Indicó a Kramer que entrase.

—¡Paaaapá!

—¿Qué pasa?

—Estoy en la cama.

“Esto es un sueño”.

—Si ella prefiere…

—No ocurre nada. Simplemente es su acostumbrada actitud pudorosa.

Kramer entró en la habitación.

“Está aquí. El hijo de perra está en mi dormitorio”. Lane se esforzó en sonreír.

La sonrisa de Kramer, por otra parte, parecía irresoluta e inquieta.

—Me he dejado caer por aquí para ver qué te había ocurrido.

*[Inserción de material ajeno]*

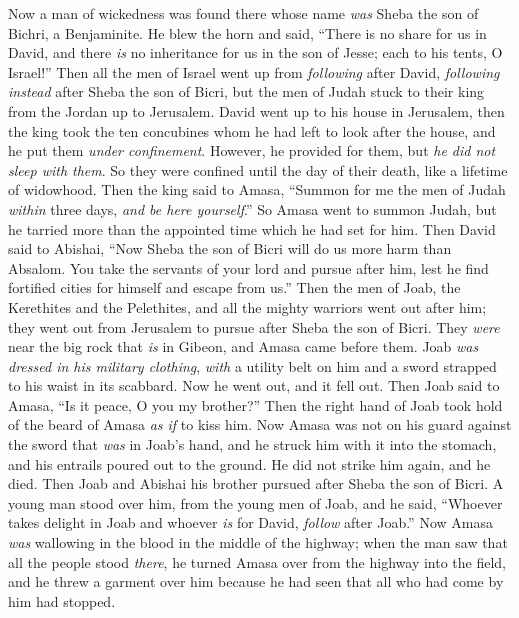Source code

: \begin{biblechapter} %
 Now a man of wickedness was found there whose name \textit{was} Sheba the son of Bichri, a Benjaminite. He blew the horn and said, “There is no share for us in David, and there \textit{is} no inheritance for us in the son of Jesse; each to his tents, O Israel!”
\verse Then all the men of Israel went up from \textit{following} after David, \textit{following instead} after Sheba the son of Bicri, but the men of Judah stuck to their king from the Jordan up to Jerusalem.
\verse David went up to his house in Jerusalem, then the king took the ten concubines whom he had left to look after the house, and he put them \textit{under confinement}. However, he provided for them, but \textit{he did not sleep with them}. So they were confined until the day of their death, like a lifetime of widowhood.
 Then the king said to Amasa, “Summon for me the men of Judah \textit{within} three days, \textit{and be here yourself}.”
\verse So Amasa went to summon Judah, but he tarried more than the appointed time which he had set for him.
\verse Then David said to Abishai, “Now Sheba the son of Bicri will do us more harm than Absalom. You take the servants of your lord and pursue after him, lest he find fortified cities for himself and escape from us.”
\verse Then the men of Joab, the Kerethites and the Pelethites, and all the mighty warriors went out after him; they went out from Jerusalem to pursue after Sheba the son of Bicri.
\verse They \textit{were} near the big rock that \textit{is} in Gibeon, and Amasa came before them. Joab \textit{was dressed in his military clothing}, \textit{with} a utility belt on him and a sword strapped to his waist in its scabbard. Now he went out, and it fell out.
\verse Then Joab said to Amasa, “Is it peace, O you my brother?” Then the right hand of Joab took hold of the beard of Amasa \textit{as if} to kiss him.
\verse Now Amasa was not on his guard against the sword that \textit{was} in Joab’s hand, and he struck him with it into the stomach, and his entrails poured out to the ground. He did not strike him again, and he died. Then Joab and Abishai his brother pursued after Sheba the son of Bicri.
\verse A young man stood over him, from the young men of Joab, and he said, “Whoever takes delight in Joab and whoever \textit{is} for David, \textit{follow} after Joab.”
\verse Now Amasa \textit{was} wallowing in the blood in the middle of the highway; when the man saw that all the people stood \textit{there}, he turned Amasa over from the highway into the field, and he threw a garment over him because he had seen that all who had come by him had stopped.

\end{biblechapter}
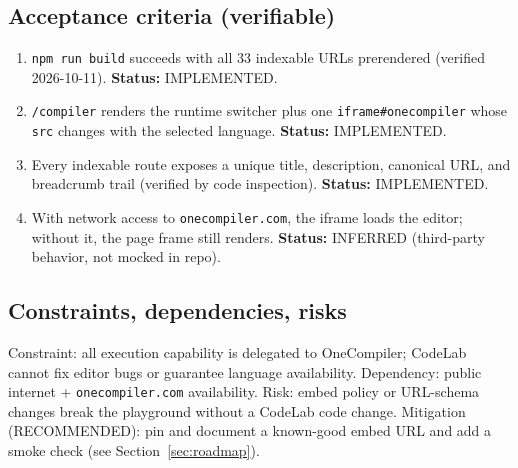 \subsection{Acceptance criteria (verifiable)}
\begin{enumerate}
\item \texttt{npm run build} succeeds with all 33 indexable URLs prerendered (verified 2026-10-11). \textbf{Status:} IMPLEMENTED.
\item \texttt{/compiler} renders the runtime switcher plus one \texttt{iframe\#onecompiler} whose \texttt{src} changes with the selected language. \textbf{Status:} IMPLEMENTED.
\item Every indexable route exposes a unique title, description, canonical URL, and breadcrumb trail (verified by code inspection). \textbf{Status:} IMPLEMENTED.
\item With network access to \texttt{onecompiler.com}, the iframe loads the editor; without it, the page frame still renders. \textbf{Status:} INFERRED (third-party behavior, not mocked in repo).
\end{enumerate}

\subsection{Constraints, dependencies, risks}
Constraint: all execution capability is delegated to OneCompiler; CodeLab cannot fix editor bugs or guarantee language availability. Dependency: public internet + \texttt{onecompiler.com} availability. Risk: embed policy or URL-schema changes break the playground without a CodeLab code change. Mitigation (RECOMMENDED): pin and document a known-good embed URL and add a smoke check (see Section~\ref{sec:roadmap}).
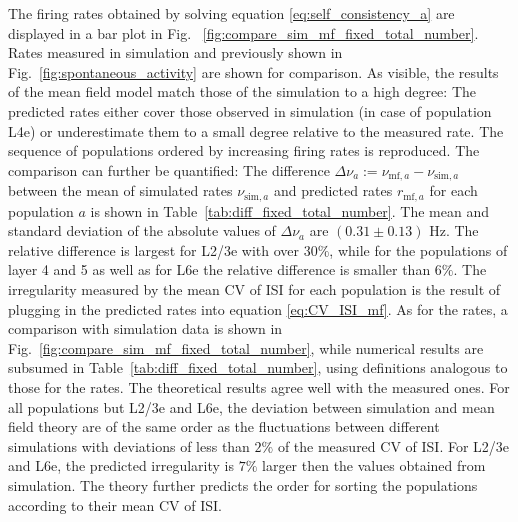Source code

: The firing rates obtained by solving equation 
\eqref{eq:self_consistency_a} are displayed in a bar plot in Fig.%
~\ref{fig:compare_sim_mf_fixed_total_number}. Rates measured in 
simulation and previously shown in Fig.~\ref{fig:spontaneous_activity}
are shown for comparison. As visible, the results of the mean field model 
match those of the simulation to a high degree:
The predicted rates either cover those observed in simulation (in case of population
L4e) or underestimate them to a small degree relative to the measured rate. 
The sequence of populations ordered by increasing firing rates is reproduced.
The comparison can further be quantified: The difference 
$    \Delta \nu_a := \nu_{\text{mf}, a} - \nu_{\text{sim}, a} $
between the mean of simulated rates $\nu_{\text{sim}, a}$ and predicted rates 
$r_{\text{mf}, a}$ for each population $a$ is shown in Table~\ref{tab:diff_fixed_total_number}. 
The mean and standard 
deviation of the absolute values of $\Delta \nu_a$ 
are $(0.31 \pm  0.13)$ Hz. The relative difference
is largest for L2/3e with over $30 \%$, while for the populations 
of layer 4 and 5 as well as for L6e the relative difference is smaller 
than $6 \%$. 
The irregularity measured by the mean CV of ISI for each population is the result of 
plugging in the predicted rates into equation \eqref{eq:CV_ISI_mf}. 
As for the rates, a comparison with simulation data is shown
in Fig.~\ref{fig:compare_sim_mf_fixed_total_number}, 
while numerical results are subsumed in 
Table~\ref{tab:diff_fixed_total_number}, using definitions analogous to those for the rates.
The theoretical results agree well with the measured ones. 
For all populations but L2/3e and L6e, the 
deviation between simulation and mean field theory are of the same order as the fluctuations
between different simulations with deviations of less than $2 \%$ of the measured CV of ISI. 
For L2/3e and L6e, the predicted irregularity is $7 \%$ larger then the values obtained from simulation. 
The theory further predicts the order for sorting the populations according to their
mean CV of ISI.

Confío en que no te haya atacado ningún virus o algo así el sábado por la noche, cuando asistimos a la representación teatral.

“No fue precisamente un virus lo que me atacó”, pensó Lane.

Kramer pasó junto a Larry y se acercó a la cama. Llevaba en la mano una carpeta como la que utilizaba Larry para guardar las fotos de Bonnie.

—Por si acaso tardaras un poco en ir a clase —manifestó—, pensé que podía traerte estos deberes de la semana.

—Gracias —murmuró Lane.

—Muy amable de tu parte, Hal —dijo Larry.

Kramer le dirigió una sonrisa.

—No voy a permitir que mi alumna estrella se quede rezagada. —Dejó la carpeta sobre la mesita de noche. Preguntó—: ¿Cómo te encuentras?

—No muy bien.

—Lo siento. ¿Crees que podrás levantarte y…?

A lo lejos, sonó el timbre del teléfono.

—Iré a descolgarlo —dijo Larry—. Jean está tomando un baño.

Salió del cuarto.

“No puedo creerlo pensó Lane. Esto es una pesadilla”.

Kramer se sentó en el borde de la cama y le sonrió.

—Evidentemente, has ocultado nuestro pequeño secreto. La chica asintió. No se creía capaz de pronunciar una sola palabra.

—Eso está muy bien, querida. Pero no me ha gustado el que te quedases hoy en casa. Te eché de menos. —Introdujo una mano por debajo de la ropa. La miró a los ojos mientras le daba un suave achuchón al seno derecho—. Tú también me echaste de menos, ¿verdad?

Lane abrió la boca para poder respirar. Se estremeció. Kramer dejó escapar una suave risita. Lanzó una ojeada al hueco de la puerta, clavó luego los ojos en el rostro de la muchacha y fue bajando la mano por la pechera de la camisa de dormir.

Lane se atragantó.

—No.

—Chisst. Llevo en el bolsillo un amigo de corte muy afilado.

La mano llegó a la piel, por debajo la arrugada tela de la camisa. Lane apretó las piernas. Pero la mano de Kramer, hábil, se metió a la fuerza entre los muslos. Lane empezó a lloriquear.

—Podría degollarte fácilmente en un segundo. Y luego hacerle lo mismo a tu padre. Y a tu madre. Está tomando un baño. Resultaría divertido.

Kramer apartó la mano.

—Hasta luego —dijo. Salió al pasillo y cerró la puerta.